- REQUIRED WORK
In the copy, include every entry exactly but none of the pictures.

▬▬▬▬▬▬

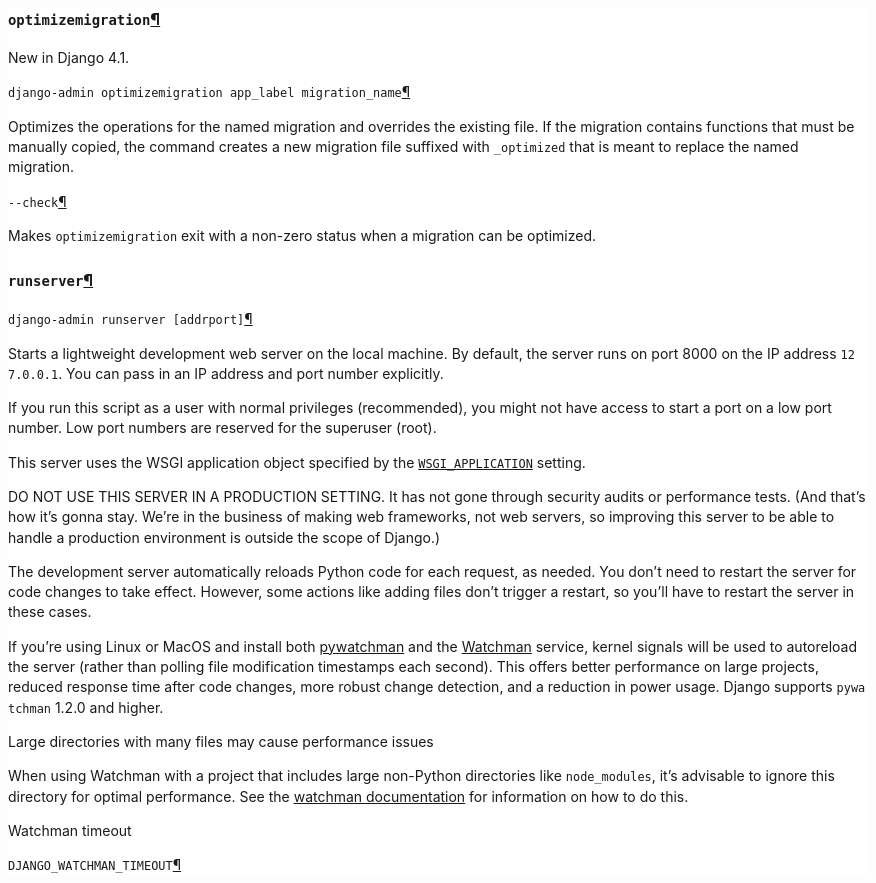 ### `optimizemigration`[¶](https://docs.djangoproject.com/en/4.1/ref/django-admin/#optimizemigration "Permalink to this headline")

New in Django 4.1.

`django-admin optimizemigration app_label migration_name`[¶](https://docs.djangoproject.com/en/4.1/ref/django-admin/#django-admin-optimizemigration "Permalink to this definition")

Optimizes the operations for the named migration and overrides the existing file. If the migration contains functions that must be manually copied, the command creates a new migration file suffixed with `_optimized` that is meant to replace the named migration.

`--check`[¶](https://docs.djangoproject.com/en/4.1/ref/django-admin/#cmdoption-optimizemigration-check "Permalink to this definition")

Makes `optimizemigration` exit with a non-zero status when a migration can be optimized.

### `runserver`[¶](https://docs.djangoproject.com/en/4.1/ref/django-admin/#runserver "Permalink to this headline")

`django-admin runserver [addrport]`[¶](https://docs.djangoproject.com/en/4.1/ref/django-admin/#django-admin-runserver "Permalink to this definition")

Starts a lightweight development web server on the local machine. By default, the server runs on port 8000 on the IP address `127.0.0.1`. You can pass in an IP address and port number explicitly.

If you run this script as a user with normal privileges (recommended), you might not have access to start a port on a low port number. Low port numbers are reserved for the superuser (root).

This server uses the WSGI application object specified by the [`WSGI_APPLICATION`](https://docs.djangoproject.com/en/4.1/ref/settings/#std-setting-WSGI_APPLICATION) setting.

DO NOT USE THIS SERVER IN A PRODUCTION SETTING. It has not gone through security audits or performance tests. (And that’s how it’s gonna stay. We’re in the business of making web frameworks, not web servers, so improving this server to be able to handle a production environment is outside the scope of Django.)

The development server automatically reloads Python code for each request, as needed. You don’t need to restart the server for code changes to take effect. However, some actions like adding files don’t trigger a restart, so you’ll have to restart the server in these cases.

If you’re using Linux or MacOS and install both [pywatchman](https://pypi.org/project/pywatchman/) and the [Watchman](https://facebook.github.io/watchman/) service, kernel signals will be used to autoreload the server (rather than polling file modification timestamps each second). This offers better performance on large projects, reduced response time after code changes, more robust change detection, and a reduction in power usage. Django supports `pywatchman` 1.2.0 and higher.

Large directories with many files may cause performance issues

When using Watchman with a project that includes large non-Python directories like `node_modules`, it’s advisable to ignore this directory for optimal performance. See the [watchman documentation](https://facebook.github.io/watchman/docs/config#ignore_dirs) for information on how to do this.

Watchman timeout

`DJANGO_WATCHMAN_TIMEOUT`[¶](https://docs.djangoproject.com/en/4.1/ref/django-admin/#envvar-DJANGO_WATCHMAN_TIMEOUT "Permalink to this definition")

▬▬▬▬▬▬

- OUTPUT
 ### `optimizemigration`[¶](https://docs.djangoproject.com/en/4.1/ref/django-admin/#optimizemigration "Permalink to this headline")

New in Django 4.1.

`django-admin optimizemigration app_label migration_name`[¶](https://docs.djangoproject.com/en/4.1/ref/django-admin/#django-admin-optimizemigration "Permalink to this definition")

Optimizes the operations for the named migration and overrides the existing file. If the migration contains functions that must be manually copied, the command creates a new migration file suffixed with `_optimized` that is meant to replace the named migration.

`--check`[¶](https://docs.djangoproject.com/en/4.1/ref/django-admin/#cmdoption-optimizemigration-check "Permalink to this definition")

Makes `optimizemigration` exit with a non-zero status when a migration can be optimized.

### `runserver`[¶](https://docs.djangoproject.com/en/4.1/ref/django-admin/#runserver "Permalink to this headline")

`django-admin runserver [addrport]`[¶](https://docs.djangoproject.com/en/4.1/ref/django-admin/#django-admin-runserver "Permalink to this definition")

Starts a lightweight development web server on the local machine. By default, the server runs on port 8000 on the IP address `127.0.0.1`. You can pass in an IP address and port number explicitly.

If you run this script as a user with normal privileges (recommended), you might not have access to start a port on a low port number. Low port numbers are reserved for the superuser (root).

This server uses the WSGI application object specified by the [`WSGI_APPLICATION`](https://docs.djangoproject.com/en/4.1/ref/settings/#std-setting-WSGI_APPLICATION) setting.

DO NOT USE THIS SERVER IN A PRODUCTION SETTING. It has not gone through security audits or performance tests. (And that’s how it’s gonna stay. We’re in the business of making web frameworks, not web servers, so improving this server to be able to handle a production environment is outside the scope of Django.)

The development server automatically reloads Python code for each request, as needed. You don’t need to restart the server for code changes to take effect. However, some actions like adding files don’t trigger a restart, so you’ll have to restart the server in these cases.

If you’re using Linux or MacOS and install both [pywatchman](https://pypi.org/project/pywatchman/) and the [Watchman](https://facebook.github.io/watchman/) service, kernel signals will be used to autoreload the server (rather than polling file modification timestamps each second). This offers better performance on large projects, reduced response time after code changes, more robust change detection, and a reduction in power usage. Django supports `pywatchman` 1.2.0 and higher.

Large directories with many files may cause performance issues

When using Watchman with a project that includes large non-Python directories like `node_modules`, it’s advisable to ignore this directory for optimal performance. See the [watchman documentation](https://facebook.github.io/watchman/docs/config#ignore_dirs) for information on how to do this.

Watchman timeout

`DJANGO_WATCHMAN_TIMEOUT`[¶](https://docs.djangoproject.com/en/4.1/ref/django-admin/#envvar-DJANGO_WATCHMAN_TIMEOUT "Permalink to this definition")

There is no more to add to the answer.